Claims Representatives
Help our customers maintain their health, well-being and sense of security by ensuring medical claims are processed accurately and timely while protecting the confidentiality of our customer’s personal health information. Under direct supervision performs duties relating to the claims adjudication process from review of the claim form, verification of eligibility, verification of coordination of benefits with insurance carriers, and finalizing based on the health benefits plan. Technical advice and assistance will be provided by Technical Coaches.
Responsibilities
- Review claim submissions to confirm required documents have been received, verify medical codes, eligibility, other insurance, authorizations, and account benefit plans.
- Follows established policies and procedures to pay, pend for additional information, or deny claims.
- Adapt to and positively influence change by accepting feedback with a growth mindset to continuously improve.
- Follow processes and work independently to meet or exceed Key Performance Indicators (KPI)
- Ability to effectively excel in a virtual work environment through active participation in team huddles, Supervisor 1×1 or check-ins, using a variety of virtual tools, i.e. Outlook email, Skype for Business, Cisco Web-Ex or other similar applications.
- Maintains a high level of accuracy in all duties performed.
- Team members will be held accountable for meeting and maintaining minimum quality and production standards through use of Management Operating Systems (MOS) tools: Daily Production Log (DPL), Performance Profile, Claim Review tool, and other reporting systems.
- Partner with the Resource Management Group (RMG) on Workflow Tool (WFT), pended claims, or other inventory issues.
- Partner with Technical Coaches to understand claim processes and procedures.
Experience Required:
- Must possess strong attention to detail and problem-solving skills with a high level of accuracy
- High level of computer navigational skills with experience using shortcut keys
- Proficient in Microsoft Office applications, Word, Excel, Outlook, OneNote, and Power Point
- Knowledge of medical and insurance industry terminology including CPT/ICD-10 codes
- Excellent organizational, interpersonal, written and verbal communication skills
- Experience in delivering exceptional customer service
- Ability to perform comfortably in a fast-paced, deadline-oriented work environment
- Must be able to type and use a keyboard for extended periods of time
- Integrity and personal accountability for job performance and expectations
- Proven ability to learn a variety of benefit plans
For this position, we anticipate offering an hourly rate of $16 – $24, depending on relevant factors, including experience and geographic location.
This role is also anticipated to be eligible to participate in an annual bonus plan.

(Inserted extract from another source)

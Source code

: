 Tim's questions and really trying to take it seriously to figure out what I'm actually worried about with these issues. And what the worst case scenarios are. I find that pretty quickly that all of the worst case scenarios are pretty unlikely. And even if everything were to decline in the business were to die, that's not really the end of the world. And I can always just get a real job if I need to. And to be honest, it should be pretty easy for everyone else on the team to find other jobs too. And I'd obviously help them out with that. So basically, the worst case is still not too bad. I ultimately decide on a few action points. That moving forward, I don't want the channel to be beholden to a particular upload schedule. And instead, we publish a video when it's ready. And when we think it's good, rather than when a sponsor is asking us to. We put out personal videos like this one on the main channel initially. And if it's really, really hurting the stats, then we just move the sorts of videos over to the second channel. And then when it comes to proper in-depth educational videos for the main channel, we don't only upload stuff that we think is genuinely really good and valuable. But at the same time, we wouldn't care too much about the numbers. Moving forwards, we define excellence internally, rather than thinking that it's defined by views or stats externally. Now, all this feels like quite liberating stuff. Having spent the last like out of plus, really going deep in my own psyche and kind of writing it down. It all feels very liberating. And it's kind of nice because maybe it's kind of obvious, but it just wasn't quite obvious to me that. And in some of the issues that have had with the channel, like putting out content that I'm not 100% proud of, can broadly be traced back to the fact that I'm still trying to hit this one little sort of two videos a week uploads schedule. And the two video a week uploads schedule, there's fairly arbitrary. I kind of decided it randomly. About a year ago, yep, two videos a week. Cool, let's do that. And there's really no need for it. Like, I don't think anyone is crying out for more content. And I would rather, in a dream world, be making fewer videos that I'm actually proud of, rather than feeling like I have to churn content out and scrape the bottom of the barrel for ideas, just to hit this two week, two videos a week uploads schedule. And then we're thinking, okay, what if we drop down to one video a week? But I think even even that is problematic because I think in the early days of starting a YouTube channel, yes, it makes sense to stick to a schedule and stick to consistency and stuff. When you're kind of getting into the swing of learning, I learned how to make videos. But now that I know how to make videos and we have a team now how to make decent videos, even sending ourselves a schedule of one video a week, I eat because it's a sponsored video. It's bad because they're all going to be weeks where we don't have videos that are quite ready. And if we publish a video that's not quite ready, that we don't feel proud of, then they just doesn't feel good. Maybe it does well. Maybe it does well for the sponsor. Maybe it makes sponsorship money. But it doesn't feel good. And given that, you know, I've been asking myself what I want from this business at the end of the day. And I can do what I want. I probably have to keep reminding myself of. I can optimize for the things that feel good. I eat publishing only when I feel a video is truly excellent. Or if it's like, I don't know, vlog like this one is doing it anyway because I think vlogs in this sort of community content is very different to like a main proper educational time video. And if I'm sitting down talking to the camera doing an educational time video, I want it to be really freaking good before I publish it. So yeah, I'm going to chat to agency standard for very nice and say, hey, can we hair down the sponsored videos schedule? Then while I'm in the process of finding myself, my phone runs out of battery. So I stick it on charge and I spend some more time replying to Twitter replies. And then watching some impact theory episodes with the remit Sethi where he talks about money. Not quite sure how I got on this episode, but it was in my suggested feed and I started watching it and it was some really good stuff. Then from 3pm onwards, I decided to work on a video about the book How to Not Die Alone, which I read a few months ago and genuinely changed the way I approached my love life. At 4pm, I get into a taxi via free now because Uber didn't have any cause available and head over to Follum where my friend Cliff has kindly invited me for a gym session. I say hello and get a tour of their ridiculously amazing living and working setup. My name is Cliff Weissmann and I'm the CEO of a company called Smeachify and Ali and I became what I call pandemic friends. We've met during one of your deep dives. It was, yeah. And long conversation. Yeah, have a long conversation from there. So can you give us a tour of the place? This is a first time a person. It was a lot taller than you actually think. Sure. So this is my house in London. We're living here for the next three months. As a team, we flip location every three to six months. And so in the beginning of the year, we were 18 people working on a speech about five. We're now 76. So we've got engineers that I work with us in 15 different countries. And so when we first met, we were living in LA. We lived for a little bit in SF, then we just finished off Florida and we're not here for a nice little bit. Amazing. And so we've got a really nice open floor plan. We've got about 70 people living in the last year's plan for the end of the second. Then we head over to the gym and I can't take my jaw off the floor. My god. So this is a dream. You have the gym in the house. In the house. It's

Helping our customers achieve healthier, more secure lives is at the heart of what we do. While you take care of our customers, we’ll take care of you through a comprehensive benefits program that helps you be at your best. Starting on day one of your employment, you’ll be offered several health-related benefits including medical, vision, dental, and best in class well-being and behavioral health programs. We also offer 401(k) with company match, company paid life insurance, tuition reimbursement, a minimum of 18 days of paid time off per year and dozens of corporate discounts on essentials you use every day.